Bug 2019346

Summary: zombie processes accumulation and Argument list too long
Product: OpenShift Container Platform Reporter: Michal Minar <miminar>
Component: NodeAssignee: Peter Hunt <pehunt>
Node sub component: CRI-O QA Contact: MinLi <minmli>
Status: CLOSED ERRATA Docs Contact:
Severity: high    
Priority: high CC: aos-bugs, minmli, nagrawal, openshift-bugs-escalate, palshure, pehunt, srengan
Version: 4.8Keywords: Reopened
Target Milestone: ---   
Target Release: 4.10.0   
Hardware: Unspecified   
OS: Unspecified   
Whiteboard:
Fixed In Version: Doc Type: No Doc Update
Doc Text:
Story Points: ---
Clone Of:
: 2032466 (view as bug list) Environment:
Last Closed: 2022-03-10 16:24:30 UTC Type: Bug
Regression: --- Mount Type: ---
Documentation: --- CRM:
Verified Versions: Category: ---
oVirt Team: --- RHEL 7.3 requirements from Atomic Host:
Cloudforms Team: --- Target Upstream Version:
Embargoed:
Bug Depends On:    
Bug Blocks: 2032466    
Attachments:
Description Flags
zombie producers in grafana
none
grafana multus zombie spikes none

Description Michal Minar 2021-11-02 10:18:53 UTC
Description of problem:
  After some time of uptime, containers on a node fail to start with "Argument list too long" error and zombie processes start to accumulate at a high rate. The time the issue occurs varies, once it happened after 17 days of uptime, second time after 10 days of uptime.

Version-Release number of selected component (if applicable):
  4.8.13

How reproducible:
  some time after 10 days on OCS node

Steps to Reproduce:
1. Install OCP 4.8 on-premise.
2. Dedicate 3 nodes to OCS cluster
3. Deploy OCS 4.8
4. consume S3 bucket and generate some traffic
5. monitor nodes (especially zombie processes)

Actual results:
  After some time, zombies start to accumulate roughly at rate 10 per a minute

Expected results:
  node is stable with a reasonable amount of zombie processes (<200) and allows to run new containers as long as there are enough resources

Additional info:
  Pretty much the same as https://bugzilla.redhat.com/show_bug.cgi?id=1994444 only with OCP 4.8
  systemctl daemon-reload    resolves the "Argument list too long" error and newly created containers start to run
  node remains responsive (ssh to node is relatively fast)

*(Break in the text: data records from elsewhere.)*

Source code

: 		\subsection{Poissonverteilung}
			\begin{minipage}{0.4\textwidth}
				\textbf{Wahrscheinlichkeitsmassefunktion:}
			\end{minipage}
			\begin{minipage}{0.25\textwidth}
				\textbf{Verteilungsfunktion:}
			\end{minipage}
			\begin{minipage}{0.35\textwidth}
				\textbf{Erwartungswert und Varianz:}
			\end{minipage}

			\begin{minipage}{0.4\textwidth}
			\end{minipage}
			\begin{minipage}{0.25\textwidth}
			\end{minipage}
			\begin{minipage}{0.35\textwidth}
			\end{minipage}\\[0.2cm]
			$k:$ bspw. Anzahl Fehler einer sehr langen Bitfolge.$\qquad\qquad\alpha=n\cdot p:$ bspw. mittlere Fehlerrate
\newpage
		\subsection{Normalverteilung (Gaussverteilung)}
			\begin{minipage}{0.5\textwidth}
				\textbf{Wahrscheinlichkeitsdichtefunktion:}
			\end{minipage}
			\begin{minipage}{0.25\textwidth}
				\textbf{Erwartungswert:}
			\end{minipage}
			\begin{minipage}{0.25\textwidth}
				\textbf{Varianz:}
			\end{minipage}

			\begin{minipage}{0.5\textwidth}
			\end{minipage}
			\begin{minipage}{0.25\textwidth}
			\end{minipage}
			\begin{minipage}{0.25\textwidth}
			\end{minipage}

Comment 2 Peter Hunt 2021-11-02 17:15:47 UTC
Based on the note about the zombies, it looks like this may be a duplicate of https://bugzilla.redhat.com/show_bug.cgi?id=2003199, can you try 4.8.16 to see if it has the same troubles?

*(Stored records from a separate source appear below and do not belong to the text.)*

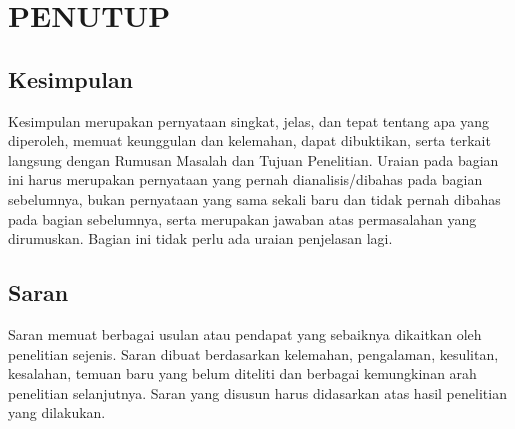 \chapter{PENUTUP}

\section{Kesimpulan}
\begin{isi}
Kesimpulan merupakan pernyataan singkat, jelas, dan tepat tentang
apa yang diperoleh, memuat keunggulan dan kelemahan, dapat
dibuktikan, serta terkait langsung dengan Rumusan Masalah dan
Tujuan Penelitian. Uraian pada bagian ini harus merupakan
pernyataan yang pernah dianalisis/dibahas pada bagian sebelumnya,
bukan pernyataan yang sama sekali baru dan tidak pernah dibahas
pada bagian sebelumnya, serta merupakan jawaban atas
permasalahan yang dirumuskan. Bagian ini tidak perlu ada uraian
penjelasan lagi.
\end{isi}

\section{Saran}
\begin{isi}
Saran memuat berbagai usulan atau pendapat yang sebaiknya
dikaitkan oleh penelitian sejenis. Saran dibuat berdasarkan
kelemahan, pengalaman, kesulitan, kesalahan, temuan baru yang
belum diteliti dan berbagai kemungkinan arah penelitian
selanjutnya. Saran yang disusun harus didasarkan atas hasil
penelitian yang dilakukan.
\end{isi}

*** This bug has been marked as a duplicate of bug 2003199 ***

Comment 4 Michal Minar 2021-11-29 15:06:36 UTC
Created attachment 1844029 [details]
zombie producers in grafana

Time window shows the start of zombie accumulation on ocs-beworker1

Comment 5 Peter Hunt 2021-11-30 14:43:43 UTC
sorry if this has already been answered, but do you have more information about what the zombie processes are?

Comment 6 Michal Minar 2021-11-30 15:50:46 UTC
The latest stats* show only 2 significant contributors on ocs-beworker1:
- conmon (parent cri-o) 99k
- conmon (parent multus) 71k

* taken just before the restart the nodes
The attachment 1844029 [details] shows just the former 30 minutes after the issue started.

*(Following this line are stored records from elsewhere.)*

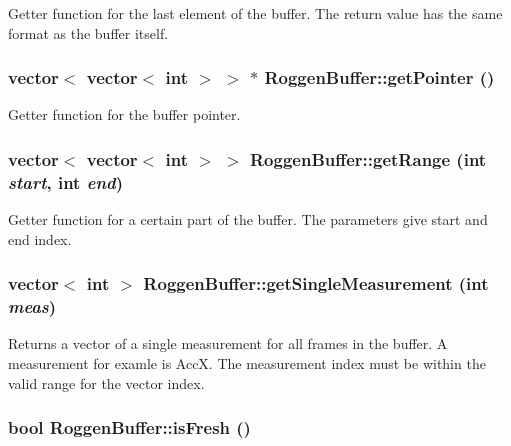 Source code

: \label{classRoggenBuffer_a1c1ee753d0654159c62a0ee4ae95d9a0}
Getter function for the last element of the buffer. The return value has the same format as the buffer itself. \hypertarget{classRoggenBuffer_a5fab9575ec2f4038c394009f689bffb7}{
\subsubsection[{getPointer}]{\setlength{\rightskip}{0pt plus 5cm}vector$<$ vector$<$ int $>$ $>$ $\ast$ RoggenBuffer::getPointer ()}}
\label{classRoggenBuffer_a5fab9575ec2f4038c394009f689bffb7}
Getter function for the buffer pointer. \hypertarget{classRoggenBuffer_ad952a6eec2e3aea2a071f191c0decd36}{
\subsubsection[{getRange}]{\setlength{\rightskip}{0pt plus 5cm}vector$<$ vector$<$ int $>$ $>$ RoggenBuffer::getRange (int {\em start}, \/  int {\em end})}}
\label{classRoggenBuffer_ad952a6eec2e3aea2a071f191c0decd36}
Getter function for a certain part of the buffer. The parameters give start and end index. \hypertarget{classRoggenBuffer_a08b39243af623747c975c4d92d9a62cd}{
\subsubsection[{getSingleMeasurement}]{\setlength{\rightskip}{0pt plus 5cm}vector$<$ int $>$ RoggenBuffer::getSingleMeasurement (int {\em meas})}}
\label{classRoggenBuffer_a08b39243af623747c975c4d92d9a62cd}
Returns a vector of a single measurement for all frames in the buffer. A measurement for examle is AccX. The measurement index must be within the valid range for the vector index. \hypertarget{classRoggenBuffer_a1e2fe9957cfdf7db79678d929809efb0}{
\subsubsection[{isFresh}]{\setlength{\rightskip}{0pt plus 5cm}bool RoggenBuffer::isFresh ()}}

Comment 7 Peter Hunt 2021-11-30 15:58:50 UTC
wait just to verify, conmon is a child of *multus*? that is unexpected.

Comment 8 Michal Minar 2021-11-30 16:55:03 UTC
Created attachment 1844219 [details]
grafana multus zombie spikes

Yes, that's what I see. Interesting are also bursts of those multus child zombies occurring at ~12 hour periods. As this attachment shows.
Is there something else I can collect that would reveal more (e.g. full cmdline)?

Comment 26 MinLi 2022-01-25 09:15:22 UTC
Deploy OpenShift Data Foundation on aws cluster with template private-templates/functionality-testing/aos-4_10/ipi-on-aws/versioned-installer of vm_type: 'm5.4xlarge'
After 48 hours, no zombie processes accumulation, set verified!


$ oc get clusterversion 
NAME      VERSION                              AVAILABLE   PROGRESSING   SINCE   STATUS
version   4.10.0-0.nightly-2022-01-22-102609   True        False         26h     Cluster version is 4.10.0-0.nightly-2022-01-22-102609

Comment 32 errata-xmlrpc 2022-03-10 16:24:30 UTC
Since the problem described in this bug report should be
resolved in a recent advisory, it has been closed with a
resolution of ERRATA.

For information on the advisory (Moderate: OpenShift Container Platform 4.10.3 security update), and where to find the updated
files, follow the link below.

If the solution does not work for you, open a new bug report.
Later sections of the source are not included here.